**** Record excerpts ****

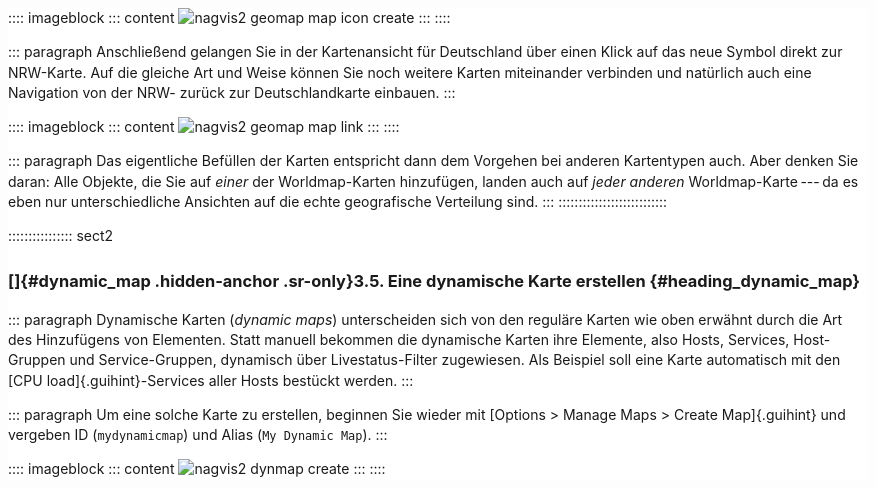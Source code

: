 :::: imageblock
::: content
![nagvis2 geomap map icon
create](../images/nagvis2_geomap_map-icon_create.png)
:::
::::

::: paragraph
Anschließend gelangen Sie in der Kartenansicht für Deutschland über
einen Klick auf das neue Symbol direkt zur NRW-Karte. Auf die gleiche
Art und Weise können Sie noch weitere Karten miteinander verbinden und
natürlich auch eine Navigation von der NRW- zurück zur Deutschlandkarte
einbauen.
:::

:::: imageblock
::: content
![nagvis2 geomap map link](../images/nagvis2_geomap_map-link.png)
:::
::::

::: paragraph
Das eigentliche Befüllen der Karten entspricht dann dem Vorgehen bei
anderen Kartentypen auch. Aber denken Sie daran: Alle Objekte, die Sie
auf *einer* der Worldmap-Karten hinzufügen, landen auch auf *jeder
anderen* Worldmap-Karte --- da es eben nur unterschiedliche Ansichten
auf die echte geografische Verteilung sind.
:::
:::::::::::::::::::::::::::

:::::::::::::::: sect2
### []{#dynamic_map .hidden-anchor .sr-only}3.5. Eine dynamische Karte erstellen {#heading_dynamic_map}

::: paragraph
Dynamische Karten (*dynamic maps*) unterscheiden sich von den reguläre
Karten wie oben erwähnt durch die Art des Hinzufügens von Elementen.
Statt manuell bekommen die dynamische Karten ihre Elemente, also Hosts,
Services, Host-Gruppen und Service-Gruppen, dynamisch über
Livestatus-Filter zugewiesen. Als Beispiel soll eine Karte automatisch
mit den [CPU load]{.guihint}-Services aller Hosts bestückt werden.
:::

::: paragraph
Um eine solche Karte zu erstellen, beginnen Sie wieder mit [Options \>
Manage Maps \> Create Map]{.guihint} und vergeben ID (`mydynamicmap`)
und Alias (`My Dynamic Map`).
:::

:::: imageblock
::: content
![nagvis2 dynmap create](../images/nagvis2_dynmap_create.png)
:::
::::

****

_Task prompt_: Pictures are to be dropped, and every record is to be copied exactly.

_Reply to the task_:
Source code

: :::: imageblock
::: content
![nagvis2 geomap map icon
create](../images/nagvis2_geomap_map-icon_create.png)
:::
::::

::: paragraph
Anschließend gelangen Sie in der Kartenansicht für Deutschland über
einen Klick auf das neue Symbol direkt zur NRW-Karte. Auf die gleiche
Art und Weise können Sie noch weitere Karten miteinander verbinden und
natürlich auch eine Navigation von der NRW- zurück zur Deutschlandkarte
einbauen.
:::

:::: imageblock
::: content
![nagvis2 geomap map link](../images/nagvis2_geomap_map-link.png)
:::
::::

::: paragraph
Das eigentliche Befüllen der Karten entspricht dann dem Vorgehen bei
anderen Kartentypen auch. Aber denken Sie daran: Alle Objekte, die Sie
auf *einer* der Worldmap-Karten hinzufügen, landen auch auf *jeder
anderen* Worldmap-Karte --- da es eben nur unterschiedliche Ansichten
auf die echte geografische Verteilung sind.
:::
:::::::::::::::::::::::::::

:::::::::::::::: sect2
### []{#dynamic_map .hidden-anchor .sr-only}3.5. Eine dynamische Karte erstellen {#heading_dynamic_map}

::: paragraph
Dynamische Karten (*dynamic maps*) unterscheiden sich von den reguläre
Karten wie oben erwähnt durch die Art des Hinzufügens von Elementen.
Statt manuell bekommen die dynamische Karten ihre Elemente, also Hosts,
Services, Host-Gruppen und Service-Gruppen, dynamisch über
Livestatus-Filter zugewiesen. Als Beispiel soll eine Karte automatisch
mit den [CPU load]{.guihint}-Services aller Hosts bestückt werden.
:::

::: paragraph
Um eine solche Karte zu erstellen, beginnen Sie wieder mit [Options \>
Manage Maps \> Create Map]{.guihint} und vergeben ID (`mydynamicmap`)
und Alias (`My Dynamic Map`).
:::

:::: imageblock
::: content
![nagvis2 dynmap create](../images/nagvis2_dynmap_create.png)
:::
::::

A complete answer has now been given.